Mais à lire l'interprétation qu'en donne Onfray lui-même, il est impossible de ne pas s'interroger sur la responsabilité du Philosophe, et sur le pouvoir des mots et des idées. Dans un précédent ouvrage (« La sagesse tragique »), il dépeignait en effet le fameux surhomme de manière plutôt inquiétante, le faisant évoluer dans un monde « dans lequel les oppositions entre bien-mal, vérité-erreur, responsable-irresponsable n'ont plus de sens », n'éprouvant « ni amour, ni amitié, ni tendresse, ni compassion », et n'étant en définitive, qu'une « bête de proie qui masque sous de multiples figures l'impérialisme de l'énergie brutale et aveugle qui le conduit ».
Passe encore l'indulgence et les faiblesses qu'Onfray manifeste pour son Grand Homme.
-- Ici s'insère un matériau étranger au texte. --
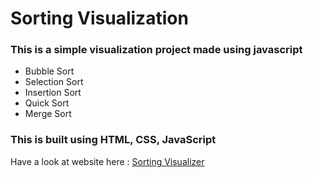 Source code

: # Sorting Visualization
### This is a simple visualization project made using javascript 
- Bubble Sort 
- Selection Sort
- Insertion Sort
- Quick Sort
- Merge Sort

### This is built using HTML, CSS, JavaScript <br/>



Have a look at website here : [Sorting Visualizer](https://github.com/saikrishnagujju/Visual_sorting)

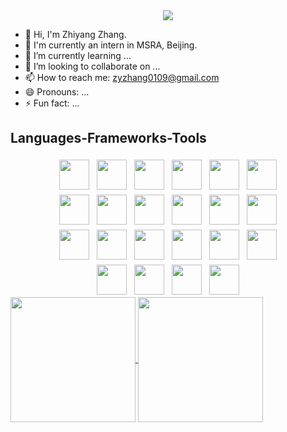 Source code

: <link rel="stylesheet" type='text/css' href="https://cdn.jsdelivr.net/gh/devicons/devicon@latest/devicon.min.css" />
          
<div align="center">
    <img src="https://readme-typing-svg.demolab.com?font=Permanent+Marker&size=48&duration=5000&pause=1000&center=true&vCenter=true&random=true&width=500&height=90&lines=Hi+There!%F0%9F%91%8B;I'm+Zhiyang+Zhang!"/>
</div>


<!-- <img src="https://cdn.jsdelivr.net/gh/devicons/devicon@latest/icons/threedsmax/threedsmax-original.svg" /> -->
- 👋 Hi, I'm Zhiyang Zhang. </br>
- 👀 I'm currently an intern in MSRA, Beijing. </br>
- 🌱 I’m currently learning ... </br>
- 💞️ I’m looking to collaborate on ... </br>
- 📫 How to reach me: zyzhang0109@gmail.com </br>
- 😄 Pronouns: ... </br>
- ⚡ Fun fact: ... </br>

## Languages-Frameworks-Tools

<div style="width: 80%; margin: 0 auto; text-align: center">
    <img height="48" src="https://cdn.jsdelivr.net/gh/devicons/devicon@latest/icons/anaconda/anaconda-original.svg"  style="margin:4px">
    <img height="48" src="https://cdn.jsdelivr.net/gh/devicons/devicon@latest/icons/archlinux/archlinux-original.svg" style="margin:4px">
    <!-- <img height="48" src="https://cdn.jsdelivr.net/gh/devicons/devicon@latest/icons/azure/azure-original.svg" style="margin:4px"> -->
    <!-- <img height="48" src="https://cdn.jsdelivr.net/gh/devicons/devicon@latest/icons/bash/bash-original.svg" style="margin:4px"> -->
    <img height="48" src="https://cdn.jsdelivr.net/gh/devicons/devicon@latest/icons/docker/docker-original.svg" style="margin:4px">
    <!-- <img height="48" src="https://cdn.jsdelivr.net/gh/devicons/devicon@latest/icons/fastapi/fastapi-original.svg" style="margin:4px"> -->
    <img height="48" src="https://cdn.jsdelivr.net/gh/devicons/devicon@latest/icons/git/git-original.svg" style="margin:4px">
    <img height="48" src="https://cdn.jsdelivr.net/gh/devicons/devicon@latest/icons/github/github-original.svg" style="margin:4px">
    <img height="48" src="https://cdn.jsdelivr.net/gh/devicons/devicon@latest/icons/grafana/grafana-original.svg" style="margin:4px">
    <img height="48" src="https://cdn.jsdelivr.net/gh/devicons/devicon@latest/icons/helm/helm-original.svg" style="margin:4px">
    <img height="48" src="https://cdn.jsdelivr.net/gh/devicons/devicon@latest/icons/intellij/intellij-original.svg" style="margin:4px">
    <!-- <img height="48" src="https://cdn.jsdelivr.net/gh/devicons/devicon@latest/icons/jetbrains/jetbrains-original.svg" style="margin:4px"> -->
    <!-- <img height="48" src="https://cdn.jsdelivr.net/gh/devicons/devicon@latest/icons/jupyter/jupyter-original.svg" style="margin:4px"> -->
    <img height="48" src="https://cdn.jsdelivr.net/gh/devicons/devicon@latest/icons/kaggle/kaggle-original.svg" style="margin:4px">
    <img height="48" src="https://cdn.jsdelivr.net/gh/devicons/devicon@latest/icons/kubernetes/kubernetes-original.svg" style="margin:4px">
    <!-- <img height="48" src="https://cdn.jsdelivr.net/gh/devicons/devicon@latest/icons/linkedin/linkedin-original.svg" style="margin:4px"> -->
    <img height="48" src="https://cdn.jsdelivr.net/gh/devicons/devicon@latest/icons/linux/linux-original.svg" style="margin:4px">
    <!-- <img height="48" src="https://cdn.jsdelivr.net/gh/devicons/devicon@latest/icons/matplotlib/matplotlib-original.svg" style="margin:4px"> -->
    <!-- <img height="48" src="https://cdn.jsdelivr.net/gh/devicons/devicon@latest/icons/markdown/markdown-original.svg" style="margin:4px"> -->
    <!-- <img height="48" src="https://cdn.jsdelivr.net/gh/devicons/devicon@latest/icons/mysql/mysql-original.svg" style="margin:4px"> -->
    <img height="48" src="https://cdn.jsdelivr.net/gh/devicons/devicon@latest/icons/numpy/numpy-original.svg" style="margin:4px">
    <img height="48" src="https://cdn.jsdelivr.net/gh/devicons/devicon@latest/icons/pandas/pandas-original.svg" style="margin:4px">
    <img height="48" src="https://cdn.jsdelivr.net/gh/devicons/devicon@latest/icons/prometheus/prometheus-original.svg" style="margin:4px">
    <img height="48" src="https://cdn.jsdelivr.net/gh/devicons/devicon@latest/icons/pycharm/pycharm-original.svg" style="margin:4px">
    <img height="48" src="https://cdn.jsdelivr.net/gh/devicons/devicon@latest/icons/pypi/pypi-original.svg" style="margin:4px">
    <img height="48" src="https://cdn.jsdelivr.net/gh/devicons/devicon@latest/icons/python/python-original.svg" style="margin:4px">
    <img height="48" src="https://cdn.jsdelivr.net/gh/devicons/devicon@latest/icons/pytorch/pytorch-original.svg" style="margin:4px">
    <img height="48" src="https://cdn.jsdelivr.net/gh/devicons/devicon@latest/icons/rabbitmq/rabbitmq-original.svg" style="margin:4px">
    <!-- <img height="48" src="https://cdn.jsdelivr.net/gh/devicons/devicon@latest/icons/selenium/selenium-original.svg" style="margin:4px"> -->
    <img height="48" src="https://cdn.jsdelivr.net/gh/devicons/devicon@latest/icons/stackoverflow/stackoverflow-original.svg" style="margin:4px">
    <!-- <img height="48" src="https://cdn.jsdelivr.net/gh/devicons/devicon@latest/icons/streamlit/streamlit-original.svg" style="margin:4px"> -->
    <img height="48" src="https://cdn.jsdelivr.net/gh/devicons/devicon@latest/icons/ubuntu/ubuntu-original.svg" style="margin:4px">
    <img height="48" src="https://cdn.jsdelivr.net/gh/devicons/devicon@latest/icons/vscode/vscode-original.svg" style="margin:4px">
</div>

<a href="https://github.com/anuraghazra/github-readme-stats">
  <img height=200 align="center" src="https://github-readme-stats.vercel.app/api?username=eta-zhang&show_icons=true&theme=transparent" />
</a>
<a href="https://github.com/anuraghazra/convoychat">
  <img height=200 align="center" src="https://github-readme-stats.vercel.app/api/top-langs/?username=eta-zhang&layout=compact" />
</a>

<!---
eta-zhang/eta-zhang is a ✨ special ✨ repository because its `README.md` (this file) appears on your GitHub profile.
You can click the Preview link to take a look at your changes.
--->
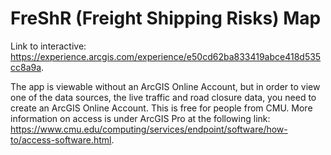 # FreShR (Freight Shipping Risks) Map

Link to interactive: https://experience.arcgis.com/experience/e50cd62ba833419abce418d535cc8a9a.

The app is viewable without an ArcGIS Online Account, but in order to view one of the data sources, the live traffic and road closure data, you need to create an ArcGIS Online Account. This is free for people from CMU. More information on access is under ArcGIS Pro at the following link: https://www.cmu.edu/computing/services/endpoint/software/how-to/access-software.html. 
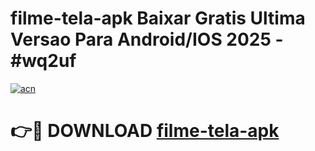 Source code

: # filme-tela-apk Baixar Gratis Ultima Versao Para Android/IOS 2025 - #wq2uf

[![acn](https://github.com/user-attachments/assets/0f9c940e-d8b0-45ae-aac7-cd30a18b3e1c)](https://app.mediaupload.pro/?title=filme-tela-apk&ref=7F)

# 👉🔴 DOWNLOAD [filme-tela-apk](https://app.mediaupload.pro/?title=filme-tela-apk&ref=7F) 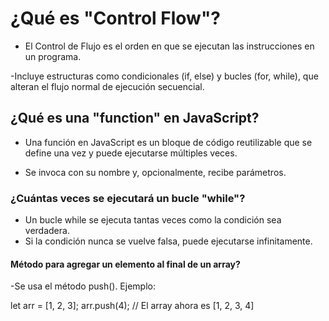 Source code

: # ¿Qué es "Control Flow"?

- El Control de Flujo es el orden en que se ejecutan las instrucciones en un programa.

-Incluye estructuras como condicionales (if, else) y bucles (for, while), que alteran el flujo normal de ejecución secuencial.

## ¿Qué es una "function" en JavaScript?

- Una función en JavaScript es un bloque de código reutilizable que se define una vez y puede ejecutarse múltiples veces.

- Se invoca con su nombre y, opcionalmente, recibe parámetros.

### ¿Cuántas veces se ejecutará un bucle "while"?

- Un bucle while se ejecuta tantas veces como la condición sea verdadera.
- Si la condición nunca se vuelve falsa, puede ejecutarse infinitamente.

#### Método para agregar un elemento al final de un array?

-Se usa el método push(). Ejemplo:

let arr = [1, 2, 3];
arr.push(4);  // El array ahora es [1, 2, 3, 4]
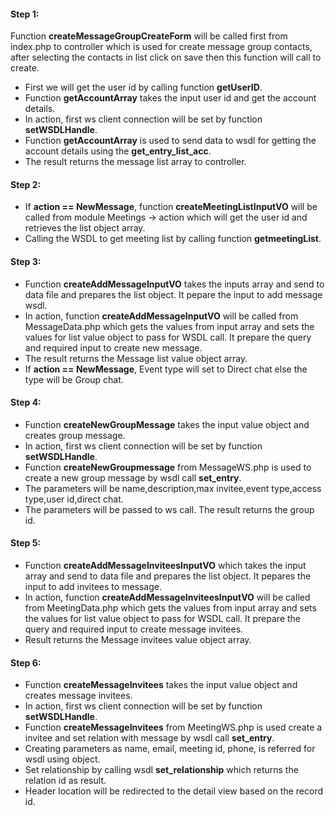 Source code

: #### Step 1:

Function **createMessageGroupCreateForm** will be called first from index.php to controller which is used for create message group contacts, after selecting the contacts in list click on save then this function will call to create.

- First we will get the user id by calling function **getUserID**.
- Function **getAccountArray** takes the input user id and get the account details.
- In action, first ws client connection will be set by function **setWSDLHandle**.
- Function **getAccountArray** is used to send data to wsdl for getting the account details using the **get_entry_list_acc**.
- The result returns the message list array to controller.

#### Step 2:

- If **action == NewMessage**, function **createMeetingListInputVO** will be called from module Meetings -> action which will get the user id and retrieves the list object array.
- Calling the WSDL to get meeting list by calling function **getmeetingList**.


#### Step 3:

- Function **createAddMessageInputVO** takes the inputs array and send to data file and prepares the list object. It pepare the input to add message wsdl.
- In action, function **createAddMessageInputVO** will be called from MessageData.php which gets the values from input array and sets the values for list value object to pass for WSDL call. It prepare the query and required input to create new message.
- The result returns the Message list value object array.
- If **action == NewMessage**, Event type will set to Direct chat else the type will be Group chat.


#### Step 4:

- Function **createNewGroupMessage** takes the input value object and creates group message.
- In action, first ws client connection will be set by function **setWSDLHandle**.
- Function **createNewGroupmessage** from MessageWS.php is used to create a new group message by wsdl call **set_entry**.
- The parameters will be name,description,max invitee,event type,access type,user id,direct chat.
- The parameters will be passed to ws call. The result returns the group id.


#### Step 5:

- Function **createAddMessageInviteesInputVO** which takes the input array and send to data file and prepares the list object. It pepares the input to add invitees to message.
- In action, function **createAddMessageInviteesInputVO** will be called from MeetingData.php which gets the values from input array and sets the values for list value object to pass for WSDL call. It prepare the query and required input to create message invitees.
- Result returns the Message invitees value object array.


#### Step 6:

- Function **createMessageInvitees** takes the input value object and creates message invitees.
- In action, first ws client connection will be set by function **setWSDLHandle**.
- Function **createMessageInvitees** from MeetingWS.php is used create a invitee and set relation with message by wsdl call **set_entry**.
- Creating parameters  as name, email, meeting id, phone, is referred for wsdl using object.
- Set relationship by calling wsdl **set_relationship** which returns the relation id as result.
- Header location will be redirected to the detail view based on the record id.






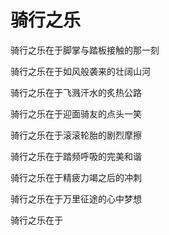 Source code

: # 骑行之乐

骑行之乐在于脚掌与踏板接触的那一刻

骑行之乐在于如风般袭来的壮阔山河

骑行之乐在于飞溅汗水的炙热公路

骑行之乐在于迎面骑友的点头一笑

骑行之乐在于滚滚轮胎的剧烈摩擦

骑行之乐在于踏频呼吸的完美和谐

骑行之乐在于精疲力竭之后的冲刺

骑行之乐在于万里征途的心中梦想

骑行之乐在于
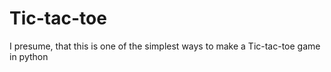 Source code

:# Tic-tac-toe
I presume, that this is one of the simplest ways to make a Tic-tac-toe game in python
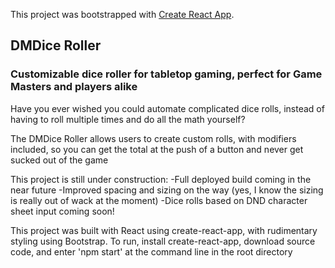 This project was bootstrapped with [Create React App](https://github.com/facebook/create-react-app).

## DMDice Roller

### Customizable dice roller for tabletop gaming, perfect for Game Masters and players alike

Have you ever wished you could automate complicated dice rolls, instead of having to roll multiple times and do all the math yourself?

The DMDice Roller allows users to create custom rolls, with modifiers included, so you can get the total at the push of a button and never
get sucked out of the game

This project is still under construction:
-Full deployed build coming in the near future
-Improved spacing and sizing on the way (yes, I know the sizing is really out of wack at the moment)
-Dice rolls based on DND character sheet input coming soon!

This project was built with React using create-react-app, with rudimentary styling using Bootstrap.
To run, install create-react-app, download source code, and enter 'npm start' at the command line in the root directory
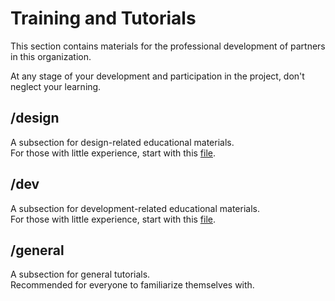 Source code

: # Training and Tutorials
This section contains materials for the professional development of partners in this organization.

At any stage of your development and participation in the project, don't neglect your learning.

## /design
A subsection for design-related educational materials.  
For those with little experience, start with this [file](design/design_first_step.md).

## /dev
A subsection for development-related educational materials.  
For those with little experience, start with this [file](dev/dev_first_step.md).

## /general
A subsection for general tutorials.  
Recommended for everyone to familiarize themselves with.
Ce qui s'avère en revanche intolérable, ce sont les manoeuvres perverses qu'il emploie pour tenter de décrédibiliser et vouer aux gémonies un autre, totalement étranger à l'affaire.
En l'occurrence, vouloir “nazifier” le Kantisme, relève d’un indicible contre-sens (le seul fait de parler de “kantisme” doit d’ailleurs faire se retourner le cher homme dans sa tombe). Quoi de plus éloigné du nazisme que cette magnifique exclamation du sage de Königsberg: « Deux choses emplissent mon esprit d’un émerveillement sans cesse croissant à chaque fois que je les considère : la voûte étoilée au dessus de moi et la loi morale au dedans de moi »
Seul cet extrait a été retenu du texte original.